We were sitting on the raised flowerbed along the southern perimeter
of Liberty Plaza, chatting while we finished our meals. The din of the
general assembly meeting could be heard in the background and Harris
was telling me about the punk band he’d been in during the ’80s when
three men came over and interrupted. “This is the guy I was telling you
about, who the police told to come here.” Bob, an old timer who I’ve seen
around at a number of marches and OWS events, had been talking with
us earlier about being homeless in New York. Now he was back with
these two men, one of them apparently from “legal.” They were all eager
to hear Harris’s story about how he’d been sleeping uptown when two
police officers woke him up, told him that there had been a complaint,
and suggested that he “go down to Zuccotti”:
Bob: Hey, Harris, tell them about what happened with the police.

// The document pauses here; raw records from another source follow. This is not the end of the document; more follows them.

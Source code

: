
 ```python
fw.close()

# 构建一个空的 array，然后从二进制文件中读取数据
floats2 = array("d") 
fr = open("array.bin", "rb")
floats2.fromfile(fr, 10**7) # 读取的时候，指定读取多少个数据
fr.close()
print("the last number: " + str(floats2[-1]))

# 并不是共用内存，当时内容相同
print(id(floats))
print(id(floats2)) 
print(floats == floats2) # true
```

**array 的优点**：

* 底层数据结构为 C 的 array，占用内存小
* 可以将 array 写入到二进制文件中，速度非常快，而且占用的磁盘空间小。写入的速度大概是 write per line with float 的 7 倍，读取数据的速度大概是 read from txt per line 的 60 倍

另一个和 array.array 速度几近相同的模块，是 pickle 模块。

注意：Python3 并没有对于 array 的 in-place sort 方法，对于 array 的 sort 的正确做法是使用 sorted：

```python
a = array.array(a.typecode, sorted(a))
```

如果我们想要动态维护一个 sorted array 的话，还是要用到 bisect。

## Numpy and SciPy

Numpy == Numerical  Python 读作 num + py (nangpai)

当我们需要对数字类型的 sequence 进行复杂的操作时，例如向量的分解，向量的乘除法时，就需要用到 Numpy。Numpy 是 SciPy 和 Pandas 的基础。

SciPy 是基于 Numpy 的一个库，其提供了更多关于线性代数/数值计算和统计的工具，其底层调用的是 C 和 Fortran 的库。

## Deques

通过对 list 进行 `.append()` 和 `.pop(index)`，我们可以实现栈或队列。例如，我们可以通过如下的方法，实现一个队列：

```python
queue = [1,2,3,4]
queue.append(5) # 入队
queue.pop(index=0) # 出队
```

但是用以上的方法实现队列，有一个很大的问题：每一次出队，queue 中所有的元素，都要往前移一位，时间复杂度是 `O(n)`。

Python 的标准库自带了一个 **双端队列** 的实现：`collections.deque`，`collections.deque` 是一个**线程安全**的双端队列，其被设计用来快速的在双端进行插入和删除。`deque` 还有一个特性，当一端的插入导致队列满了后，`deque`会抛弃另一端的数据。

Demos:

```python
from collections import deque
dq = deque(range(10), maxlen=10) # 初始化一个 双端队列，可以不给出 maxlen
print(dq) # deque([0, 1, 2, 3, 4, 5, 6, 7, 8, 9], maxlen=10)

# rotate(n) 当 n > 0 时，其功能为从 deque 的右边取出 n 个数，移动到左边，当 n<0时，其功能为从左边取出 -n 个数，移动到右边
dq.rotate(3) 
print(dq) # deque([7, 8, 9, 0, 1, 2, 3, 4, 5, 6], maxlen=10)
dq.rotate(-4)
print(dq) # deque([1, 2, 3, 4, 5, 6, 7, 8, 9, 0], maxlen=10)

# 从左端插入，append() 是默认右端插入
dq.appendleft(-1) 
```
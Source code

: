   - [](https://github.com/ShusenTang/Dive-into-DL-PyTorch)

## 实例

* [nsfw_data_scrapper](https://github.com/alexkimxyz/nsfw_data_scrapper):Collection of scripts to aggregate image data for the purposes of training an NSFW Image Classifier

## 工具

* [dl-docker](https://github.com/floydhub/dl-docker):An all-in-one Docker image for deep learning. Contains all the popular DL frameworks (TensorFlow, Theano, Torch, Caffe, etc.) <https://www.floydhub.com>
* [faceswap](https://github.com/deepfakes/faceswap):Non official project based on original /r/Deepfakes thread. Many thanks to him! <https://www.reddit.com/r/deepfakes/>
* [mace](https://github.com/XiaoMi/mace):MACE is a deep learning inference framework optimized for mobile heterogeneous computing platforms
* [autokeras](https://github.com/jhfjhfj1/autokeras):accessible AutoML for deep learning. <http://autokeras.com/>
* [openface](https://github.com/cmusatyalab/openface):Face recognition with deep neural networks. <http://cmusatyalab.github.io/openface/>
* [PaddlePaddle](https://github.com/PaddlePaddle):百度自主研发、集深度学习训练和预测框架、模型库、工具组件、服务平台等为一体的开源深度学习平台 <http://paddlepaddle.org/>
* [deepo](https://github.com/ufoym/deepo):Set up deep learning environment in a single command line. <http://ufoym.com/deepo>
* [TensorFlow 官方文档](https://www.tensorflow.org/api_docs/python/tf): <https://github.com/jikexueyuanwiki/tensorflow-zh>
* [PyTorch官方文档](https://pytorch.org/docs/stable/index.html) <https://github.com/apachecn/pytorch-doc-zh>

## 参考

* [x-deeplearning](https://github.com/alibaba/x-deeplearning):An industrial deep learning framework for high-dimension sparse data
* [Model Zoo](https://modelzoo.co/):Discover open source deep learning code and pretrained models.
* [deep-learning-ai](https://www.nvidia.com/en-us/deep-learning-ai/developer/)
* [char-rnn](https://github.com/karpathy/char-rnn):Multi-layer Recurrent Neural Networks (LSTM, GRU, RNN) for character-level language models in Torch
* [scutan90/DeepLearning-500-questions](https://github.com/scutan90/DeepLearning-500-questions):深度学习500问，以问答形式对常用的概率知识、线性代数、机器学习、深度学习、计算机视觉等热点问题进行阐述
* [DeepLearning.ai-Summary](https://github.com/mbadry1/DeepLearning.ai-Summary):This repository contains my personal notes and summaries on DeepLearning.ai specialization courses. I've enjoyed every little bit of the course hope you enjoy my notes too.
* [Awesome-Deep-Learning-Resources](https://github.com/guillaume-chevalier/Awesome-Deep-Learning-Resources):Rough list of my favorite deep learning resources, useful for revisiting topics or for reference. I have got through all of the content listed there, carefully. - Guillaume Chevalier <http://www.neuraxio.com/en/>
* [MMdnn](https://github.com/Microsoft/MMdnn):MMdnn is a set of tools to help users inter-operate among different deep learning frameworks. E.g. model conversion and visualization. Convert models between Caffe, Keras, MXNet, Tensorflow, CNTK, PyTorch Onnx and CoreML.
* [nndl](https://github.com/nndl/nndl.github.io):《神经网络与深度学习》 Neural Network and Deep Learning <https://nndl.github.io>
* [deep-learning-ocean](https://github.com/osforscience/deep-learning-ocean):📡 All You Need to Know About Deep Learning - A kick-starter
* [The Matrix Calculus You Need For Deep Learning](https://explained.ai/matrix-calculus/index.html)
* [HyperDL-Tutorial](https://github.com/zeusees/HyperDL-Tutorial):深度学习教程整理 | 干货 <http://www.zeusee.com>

Harris: Well, I’ve been sleeping in the same place for the last ten years
and I have never been bothered by any “complaints.” But these two police
officers come over and wake me up . . . They made sure that I got up
to leave, but I didn’t come down here. I just went to another one of my
spots.
Harris talked about how he knew everyone in the neighborhood and has
never caused any trouble, and how it seemed impossible that someone
would all of a sudden raise a complaint. The man from legal then interjected: “So, then it’s confirmed. The police are actually doing this.” There
was a pause and then he looked directly at Harris and said sternly: “Go back uptown".
It took a moment to register that this was an act of banishment. The
silence was broken by Bob, supplicating awkwardly, “But wait, no, Harris
is actually a good guy. Like I was saying . . .” But Harris was quick with a
response that dissolved the tension. “I’m not sleeping here.” He went on
to talk about how he had been distributing chocolate throughout the day.
Having momentarily placated his adversary, he continued, “The problem
with these other homeless people who are coming down here is that they
are not contributing.”
Now reconciled, the conversation turned to why “contributing” should
be the basic criteria for whether the homeless should be allowed to stay.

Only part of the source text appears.